Jamie Foxx is a dirty cop in the lean, mean, and completely implausible Sleepless

Sleepless stinks of disrepute: generic title, mid-January release, no advance screenings. But it’s not like today’s Hollywood has a surplus of watchable B-pictures. A beat-for-beat remake of a relatively diverting French thriller called Sleepless Night, the film shifts the action from a nightclub in the Paris suburbs to a hotel casino off the Vegas strip and ramps up the sadism, but otherwise follows the same breathless, potentially nihilistic narrative. A seemingly dirty cop named Vincent (Jamie Foxx) rips off the wrong guys, who kidnap his teenage son and hold him for ransom in exchange for their missing coke, which they are supposed to deliver to a murderous crew of traffickers the same night—a dog-eat-dog situation made worse by the arrival of internal affairs investigator Bryant (Michelle Monaghan), who intends to catch Vincent red-handed. As to the question of whether Vincent is really that bad or just deep undercover in a corrupt unit, Sleepless never provides a satisfactory answer. It acts like it does, but it doesn’t. It’s too fucked up on its own implausibility.

One might assume that the bluffs, debts, and desperate high-stakes gambles of the plot would find some resonance in the setting—a casino, for Chrissakes—but like the original, the movie gives no sense of the layout of its main location. But it bests Sleepless Night in one respect: It isn’t filmed in sweaty-palmed handheld close-ups. Swiss-German director Baran Bo Odar scores a minor coup in getting Mihai Malaimare Jr., the cinematographer of The Master, to shoot the film. As in the Liam Neeson potboiler A Walk Among The Tombstones, Malaimare seems to have been brought on to make an exercise in generic pulp look like it was made by someone who gives a damn—to give it negative fill and negative space. His camerawork is sharply chiseled and angular, often dead-centered as it clings to the visual line of Vincent’s shoulders or the body of his dinged-up, olive-green ’68 Pontiac GTO. Some enterprising amateur editor could cut together a minute of nothing but stubbornly symmetrical Steadicam shots from this film, keeping pace with characters from behind as they cross hallways.

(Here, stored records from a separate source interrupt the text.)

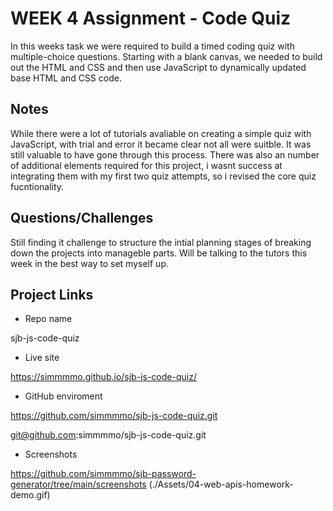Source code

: # WEEK 4 Assignment - Code Quiz
In this weeks task we were required to build a timed coding quiz with multiple-choice questions. Starting with a blank canvas, we needed to build out the HTML and CSS and then use JavaScript to dynamically updated base HTML and CSS code. 


## Notes 
While there were a lot of tutorials avaliable on creating a simple quiz with JavaScript, with trial and error it became clear not all were suitble. It was still valuable to have gone through this process. There was also an number of additional elements required for this project, i wasnt success at integrating them with my first two quiz attempts, so i revised the core quiz fucntionality. 


## Questions/Challenges
Still finding it challenge to structure the intial planning stages of breaking down the projects into manageble parts. Will be talking to the tutors this week in the best way to set myself up.  


## Project Links

* Repo name

sjb-js-code-quiz

* Live site

https://simmmmo.github.io/sjb-js-code-quiz/

* GitHub enviroment

https://github.com/simmmmo/sjb-js-code-quiz.git

git@github.com:simmmmo/sjb-js-code-quiz.git

* Screenshots

https://github.com/simmmmo/sjb-password-generator/tree/main/screenshots
(./Assets/04-web-apis-homework-demo.gif)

Pulp this archetypal has the potential for a sort of poetry of cynicism and doom, but what it needs to unlock it is a central figure, a tough guy with a suit and a J-frame revolver—a Lee Marvin type, an anachronism. Obviously, that isn’t Jamie Foxx; his Vincent is purely a plot driver, neither stone-cold enough nor enough of a screwup to merit the label of antihero. Odar—who used to be Maren Ade’s assistant director, because the European film industry is a strange place—can’t keep track of the characters, the time frame, or Vincent’s injuries. But these deficiencies (many of which come straight from the source material) keep the amoral steeplechase going, one harebrained ruse after another, hustling breathlessly from the main floor of the fictional Luxus Casino and the penthouse office of its in-over-his-head owner, Stan Rubino (Dermot Mulroney), to its service corridors, kitchens, and parking garage. It might not be Donald Westlake, but it does its thing: meaningless, nonstop violence and movement, enacted by a large cast of characters who are only looking out to survive into the next scene.